Patients in the FSGS trial and for a diabetic kidney disease study also using DMX-200 have already been allowed by the Australia drug regulator to stay on the treatment through the Special Access Scheme, demonstrating some physician confidence in its benefit to patients.


The right time, the right terms

Being able to choose whether to partner or not is a privileged position to be in and means Dimerix doesn’t need to jump at just any offer on the table, Webster says.

“We will do what’s right and in the best interest of the shareholder. There are pros and cons to both pathways and it will depend on whether we can achieve the right terms and the right timing,” she said.

She cautions that if they do choose to couple up, shareholders need to remember that licence deals typically take between six and 18 months to finish.

As a result, Dimerix will still need to be planning and potentially putting its Phase 3 FSGS trial in motion in parallel with such licensing negotiations.

“Deals don’t just happen the day after results are announced.

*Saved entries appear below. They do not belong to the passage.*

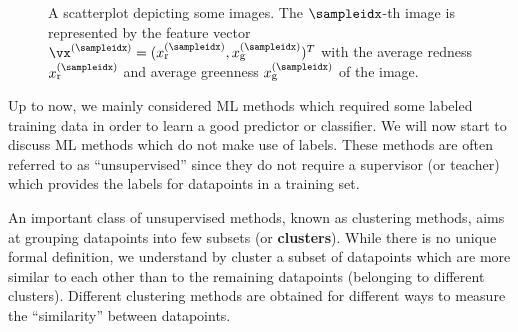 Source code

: \documentclass[12pt]{report}
\begin{document}
\begin{figure}[htbp]
\begin{center}
\end{center}
\caption{A scatterplot depicting some images. The $\sampleidx$-th image is 
	represented by the feature vector $\vx^{(\sampleidx)}=(x^{(\sampleidx)}_{\rm r},x^{(\sampleidx)}_{\rm g})^{T}$ 
	with the average redness $x_{\rm r}^{(\sampleidx)}$ and average greenness $x_{\rm g}^{(\sampleidx)}$ of the image. 
} 
\label{fig_scatterplot_clustering}
\end{figure}

Up to now, we mainly considered ML methods which required 
some labeled training data in order to learn a good predictor or 
classifier. We will now start to discuss ML methods which do 
not make use of labels. These methods are often referred to as 
``unsupervised'' since they do not require a supervisor 
(or teacher) which provides the labels for datapoints in a training set. 

An important class of unsupervised methods, known as clustering 
methods, aims at grouping datapoints into few subsets (or {\bf clusters}). 
While there is no unique formal definition, we understand by cluster 
a subset of datapoints which are more similar to each other than 
to the remaining datapoints (belonging to different clusters). Different 
clustering methods are obtained for different ways to measure the 
``similarity'' between datapoints. 
\end{document}
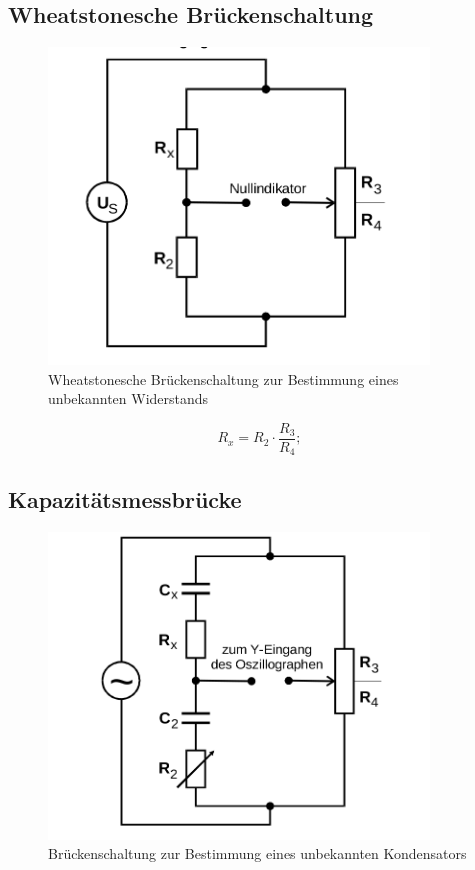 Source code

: \subsection{Wheatstonesche Brückenschaltung}
\begin{figure}
  \centering
  \includegraphics[width=0.9\textwidth]{Bilder/Wheatstone_bruecke.png}
  \caption{Wheatstonesche Brückenschaltung zur Bestimmung eines unbekannten Widerstands \cite{Anleitung}}
  \label{fig:wheatstonebrücke}
\end{figure}
\blindtext
\begin{equation}
  R_x=R_2 \cdot \frac{R_3}{R_4};
\label{eqn:widerstand}
\end{equation}
\subsection{Kapazitätsmessbrücke}
\begin{figure}
  \centering
  \includegraphics[width=0.9\textwidth]{Bilder/kapazitaetmessbruecke.png}
  \caption{Brückenschaltung zur Bestimmung eines unbekannten Kondensators \cite{Anleitung}}
  \label{fig:kapazitaetmessbrücke}
\end{figure}
\blindtext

If we want to remain a frontrunner in FSGS, it means moving ahead with the Phase 3 regardless so the product isn’t devalued by a delay,” she said.

“Then there is the ethical side. There is no currently approved therapy for FSGS, so if we delay the program while concluding a transaction with a partner we delay a potential treatment for people desperately in need.”


Pros and cons

There are advantages and disadvantages to finding a partner to help fund and move a drug towards commercialisation, or conversely for a company to do it by itself.

“An ideal partner is one that has capabilities that you don’t have,” Webster said.

“But if you can go it alone successfully, the rewards are exponential for companies which are capable of running a large-scale study and have the infrastructure and the resources to take a drug right through to marketing approval.”

“You have to be confident you have the ability to deliver, which Dimerix does.”

Webster also agrees that partnering is a sound prospect under the right conditions, though.

Partnering early can be a big advantage, as a partner can provide ongoing advice as to what is possible to sell, as well as reducing the risk to the biotech. For example, a drug that needs to be taken three times a day is a harder sell than once or twice a day, so an early reformulation to fit that mould early is easier and cheaper than doing it later.

Small pre-commercial biotechs are often lacking sales and marketing infrastructure for approved drugs; partnering can open physicians’ doors in countries that biotech would never have been able to reach, and ideally they’d have a portfolio of complementary drugs with nothing that will compete directly.

Webster says, as a general comment for the sector, an additional consideration here is whether to go with a multinational pharmaceutical company which can open the doors to the world but where your drug is likely to “just be another number on a spreadsheet”, or whether to go with one or more territory-limited companies which have smaller geographical reach or portfolios but where your product will be prioritised. There are pros and cons to both approaches.

For biotechs without the cash or capabilities to carry a drug candidate through to marketing approval, a partner will need take on the funding and remaining development risk, which usually comes at a cost, meaning the value of the transaction can be significantly discounted to account for this risk the partner takes on. Partnering later essentially de-risks the development program for the partner, therefore drives up the value.

Importantly, a good partner will have proven capabilities around development and successfully shepherding submissions through the final regulatory process as well as full sales and marketing capabilities.

Webster says there are significant pros and cons for Dimerix when it comes to either partnering, or going it alone, but having the choice is key.

Luckily, the company is in a sweet spot of being able to choose.

This article was developed in collaboration with Dimerix, a Stockhead advertiser at the time of publishing.

This article does not constitute financial product advice. You should consider obtaining independent advice before making any financial decisions.